On Wednesday 10 Nov 2021 at 11:09:40 (+0000), Mark Rutland wrote:
> Hi,
>
> On Tue, Nov 09, 2021 at 07:02:21PM +0000, Quentin Perret wrote:
> > On Tuesday 09 Nov 2021 at 19:09:21 (+0100), Ard Biesheuvel wrote:
> > > Android relies heavily on tracepoints for vendor hooks, and given the
> > > performance impact of CFI on indirect calls, there has been interest
> > > in enabling static calls to replace them.
>
> Hhmm.... what exactly is a "vendor hook" in this context, and what is it doing
> with a tracepoint? From an upstream perspective that sounds somewhat fishy
> usage.

Right, 'vendor hooks' are an ugly Android-specific hack that I hope we
will be able to get rid off overtime. And I don't think upstream should
care about any of this TBH. But it's not the only use-case in Android
for having modules attached to tracepoints, and the other is a bit more
relevant to upstream. So I'd day it makes sense to have that discussion
here.

Specifically, we've got a bunch of 'empty' tracepoints *upstream* in e.g.
the scheduler that don't have any trace events associated with them (see
the exported TPs at the top of kernel/sched/core.c for instance).
They're exported with no in-kernel user on purpose. The only reason they
exist is to allow people to attach modules to them, and do whatever they
need from there (collect stats, write to the trace buffer, ...). That
way the kernel doesn't commit to any userspace ABI, and the maintenance
burden falls on whoever maintains the module instead.

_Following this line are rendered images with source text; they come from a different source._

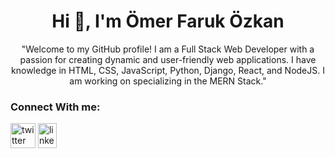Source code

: <h1 align="center"> Hi 👋, I'm Ömer Faruk Özkan</h1>
<p align="center">"Welcome to my GitHub profile! I am a Full Stack Web Developer with a passion for creating dynamic and user-friendly web applications. I have knowledge in HTML, CSS, JavaScript, Python, Django, React, and NodeJS. I am working on specializing in the MERN Stack."</p>
<h3>Connect With me:</h3>
<p align="left" dir="auto">
<a href="https://x.com/omerFaruk0zkn" rel="nofollow"><img align="center" src="https://seeklogo.com/images/T/twitter-x-logo-0339F999CF-seeklogo.com.png?v=638264860180000000" alt="twitter" height="40" width="40" style="max-width: 100%;"></a>
<a href="https://www.linkedin.com/in/omerfarukozkn/" rel="nofollow"><img align="center" src="https://raw.githubusercontent.com/rahuldkjain/github-profile-readme-generator/master/src/images/icons/Social/linked-in-alt.svg" alt="linkedin" height="40" width="30" style="max-width: 100%;"></a>
</p>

But nowadays virtually every vendor/OEM in the Android world attaches to
those TPs, in production, to gather stats and whatnot. And given that
some of them are hooked in scheduler hot paths, we'd really like those
to be low overhead. I wouldn't be surprised if other distros get the
same issues at some point FWIW -- they all collect SCHED_DEBUG stats and
such.

>
> > > Quentin, anything to add here?
> >
> > Yes, Android should definitely benefit from static calls.
> >
> > Modules attaching to tracepoints cause a measurable overhead w/ CFI as
> > the jump target is a bit harder to verify if it is not in-kernel.
>
> Where does that additional overhead come from when the target is not in-kernel?
>
> I hope that I am wrong in understanding that __cfi_slowpath_diag() means we're
> always doing an out-of-line check when calling into a module?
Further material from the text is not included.